++++ Raw data ++++
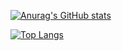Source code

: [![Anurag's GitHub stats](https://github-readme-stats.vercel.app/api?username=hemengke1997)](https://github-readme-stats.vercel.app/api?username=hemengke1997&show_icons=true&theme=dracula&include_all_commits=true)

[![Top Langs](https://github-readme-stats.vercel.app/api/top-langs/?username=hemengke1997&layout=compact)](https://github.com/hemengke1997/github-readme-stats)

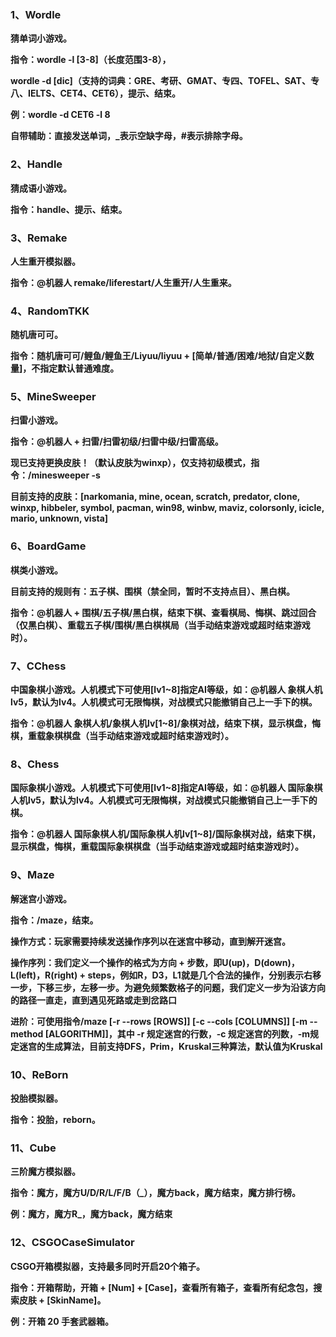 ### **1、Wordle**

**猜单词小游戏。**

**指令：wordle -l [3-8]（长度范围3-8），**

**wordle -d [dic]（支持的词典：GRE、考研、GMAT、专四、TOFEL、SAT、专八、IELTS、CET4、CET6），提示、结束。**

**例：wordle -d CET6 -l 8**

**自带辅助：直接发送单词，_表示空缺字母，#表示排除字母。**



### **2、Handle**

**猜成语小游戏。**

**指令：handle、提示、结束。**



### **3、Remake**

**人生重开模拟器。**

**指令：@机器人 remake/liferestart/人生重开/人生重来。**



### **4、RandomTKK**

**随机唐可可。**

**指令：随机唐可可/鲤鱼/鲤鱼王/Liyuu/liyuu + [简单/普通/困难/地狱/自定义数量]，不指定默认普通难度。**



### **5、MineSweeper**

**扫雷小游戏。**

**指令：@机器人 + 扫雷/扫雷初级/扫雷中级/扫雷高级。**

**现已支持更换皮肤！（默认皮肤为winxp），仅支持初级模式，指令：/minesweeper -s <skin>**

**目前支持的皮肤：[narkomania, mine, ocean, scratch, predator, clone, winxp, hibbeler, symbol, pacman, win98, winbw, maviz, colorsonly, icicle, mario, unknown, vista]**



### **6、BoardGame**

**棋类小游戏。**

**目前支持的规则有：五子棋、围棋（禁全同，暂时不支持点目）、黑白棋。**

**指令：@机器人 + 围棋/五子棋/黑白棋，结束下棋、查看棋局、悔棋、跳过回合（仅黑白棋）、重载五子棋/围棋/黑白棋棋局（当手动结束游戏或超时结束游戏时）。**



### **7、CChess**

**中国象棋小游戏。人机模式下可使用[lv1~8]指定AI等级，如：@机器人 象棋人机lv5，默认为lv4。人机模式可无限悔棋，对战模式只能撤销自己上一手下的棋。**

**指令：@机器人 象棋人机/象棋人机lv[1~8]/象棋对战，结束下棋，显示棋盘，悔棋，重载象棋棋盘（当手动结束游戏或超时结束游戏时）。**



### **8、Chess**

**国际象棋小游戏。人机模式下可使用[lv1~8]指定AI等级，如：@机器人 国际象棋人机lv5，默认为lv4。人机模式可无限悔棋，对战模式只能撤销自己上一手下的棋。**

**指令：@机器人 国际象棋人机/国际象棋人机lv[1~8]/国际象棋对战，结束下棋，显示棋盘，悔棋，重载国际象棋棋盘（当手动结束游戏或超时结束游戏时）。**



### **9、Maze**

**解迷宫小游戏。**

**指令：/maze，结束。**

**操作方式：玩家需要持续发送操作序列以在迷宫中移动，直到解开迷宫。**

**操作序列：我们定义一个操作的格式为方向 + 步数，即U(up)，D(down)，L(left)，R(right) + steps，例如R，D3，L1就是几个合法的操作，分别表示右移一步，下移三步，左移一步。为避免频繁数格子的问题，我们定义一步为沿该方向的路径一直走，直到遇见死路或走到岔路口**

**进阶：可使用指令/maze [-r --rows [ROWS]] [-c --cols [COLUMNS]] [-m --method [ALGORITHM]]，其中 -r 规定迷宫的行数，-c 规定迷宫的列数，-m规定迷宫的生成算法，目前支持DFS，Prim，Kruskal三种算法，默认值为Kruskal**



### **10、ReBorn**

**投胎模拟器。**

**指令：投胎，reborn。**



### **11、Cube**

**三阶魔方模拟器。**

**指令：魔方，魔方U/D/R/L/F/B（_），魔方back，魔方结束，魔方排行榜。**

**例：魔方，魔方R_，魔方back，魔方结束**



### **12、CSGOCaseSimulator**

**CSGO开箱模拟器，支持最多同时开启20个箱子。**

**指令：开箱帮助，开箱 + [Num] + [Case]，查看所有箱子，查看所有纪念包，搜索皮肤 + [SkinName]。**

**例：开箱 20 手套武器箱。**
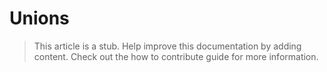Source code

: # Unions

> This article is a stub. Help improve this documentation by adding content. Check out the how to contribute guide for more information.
++++
++++ Raw data ++++
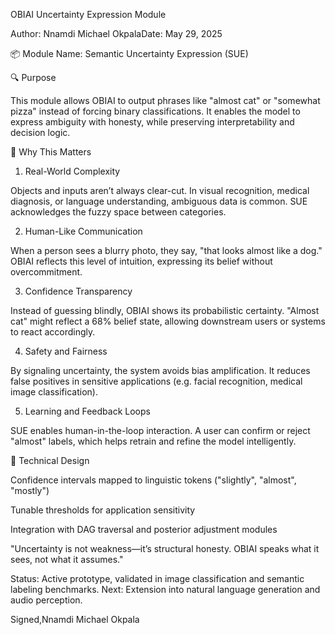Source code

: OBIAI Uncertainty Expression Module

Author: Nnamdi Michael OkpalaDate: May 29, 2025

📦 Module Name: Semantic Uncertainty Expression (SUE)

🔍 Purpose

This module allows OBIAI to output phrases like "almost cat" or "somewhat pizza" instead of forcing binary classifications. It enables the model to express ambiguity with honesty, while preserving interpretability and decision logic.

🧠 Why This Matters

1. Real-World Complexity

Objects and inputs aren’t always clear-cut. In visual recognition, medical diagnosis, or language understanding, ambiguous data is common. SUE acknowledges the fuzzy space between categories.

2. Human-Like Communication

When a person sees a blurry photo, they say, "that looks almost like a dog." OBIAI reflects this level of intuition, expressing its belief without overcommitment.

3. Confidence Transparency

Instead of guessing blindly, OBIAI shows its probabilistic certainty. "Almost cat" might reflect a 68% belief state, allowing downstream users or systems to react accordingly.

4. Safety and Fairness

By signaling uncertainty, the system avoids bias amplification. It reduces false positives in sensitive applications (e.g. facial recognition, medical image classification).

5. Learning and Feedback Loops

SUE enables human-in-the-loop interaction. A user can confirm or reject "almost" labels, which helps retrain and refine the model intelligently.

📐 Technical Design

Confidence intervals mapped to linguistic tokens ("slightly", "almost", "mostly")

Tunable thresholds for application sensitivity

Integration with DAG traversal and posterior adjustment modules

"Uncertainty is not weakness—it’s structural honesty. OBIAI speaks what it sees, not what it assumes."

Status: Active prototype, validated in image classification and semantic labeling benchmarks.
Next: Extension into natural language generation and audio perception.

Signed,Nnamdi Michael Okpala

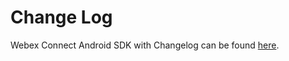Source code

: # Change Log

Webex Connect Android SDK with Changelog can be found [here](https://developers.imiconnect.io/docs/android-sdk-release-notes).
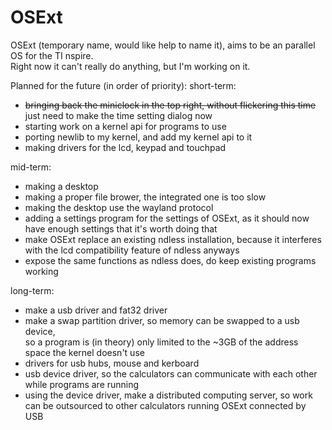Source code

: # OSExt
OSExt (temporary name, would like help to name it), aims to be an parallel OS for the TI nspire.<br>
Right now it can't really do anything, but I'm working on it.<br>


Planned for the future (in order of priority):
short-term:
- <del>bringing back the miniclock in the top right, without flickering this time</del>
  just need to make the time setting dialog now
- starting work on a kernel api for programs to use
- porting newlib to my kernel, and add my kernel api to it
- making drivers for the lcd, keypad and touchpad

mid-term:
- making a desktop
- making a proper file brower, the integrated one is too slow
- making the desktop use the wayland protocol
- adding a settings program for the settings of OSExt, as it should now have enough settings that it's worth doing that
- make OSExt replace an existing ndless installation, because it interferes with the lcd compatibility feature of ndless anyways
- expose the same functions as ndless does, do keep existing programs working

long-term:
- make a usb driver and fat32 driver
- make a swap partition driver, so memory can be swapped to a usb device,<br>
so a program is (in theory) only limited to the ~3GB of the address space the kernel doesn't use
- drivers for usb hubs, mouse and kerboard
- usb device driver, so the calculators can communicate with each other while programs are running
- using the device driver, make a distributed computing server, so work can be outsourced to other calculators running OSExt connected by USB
++++
Everything from the line with "Planned for the" through the line with "- using the" in the listing above must be retyped exactly, with nothing added.

Planned for the future (in order of priority):
short-term:
- <del>bringing back the miniclock in the top right, without flickering this time</del>
  just need to make the time setting dialog now
- starting work on a kernel api for programs to use
- porting newlib to my kernel, and add my kernel api to it
- making drivers for the lcd, keypad and touchpad

mid-term:
- making a desktop
- making a proper file brower, the integrated one is too slow
- making the desktop use the wayland protocol
- adding a settings program for the settings of OSExt, as it should now have enough settings that it's worth doing that
- make OSExt replace an existing ndless installation, because it interferes with the lcd compatibility feature of ndless anyways
- expose the same functions as ndless does, do keep existing programs working

long-term:
- make a usb driver and fat32 driver
- make a swap partition driver, so memory can be swapped to a usb device,<br>
so a program is (in theory) only limited to the ~3GB of the address space the kernel doesn't use
- drivers for usb hubs, mouse and kerboard
- usb device driver, so the calculators can communicate with each other while programs are running
- using the device driver, make a distributed computing server, so work can be outsourced to other calculators running OSExt connected by USB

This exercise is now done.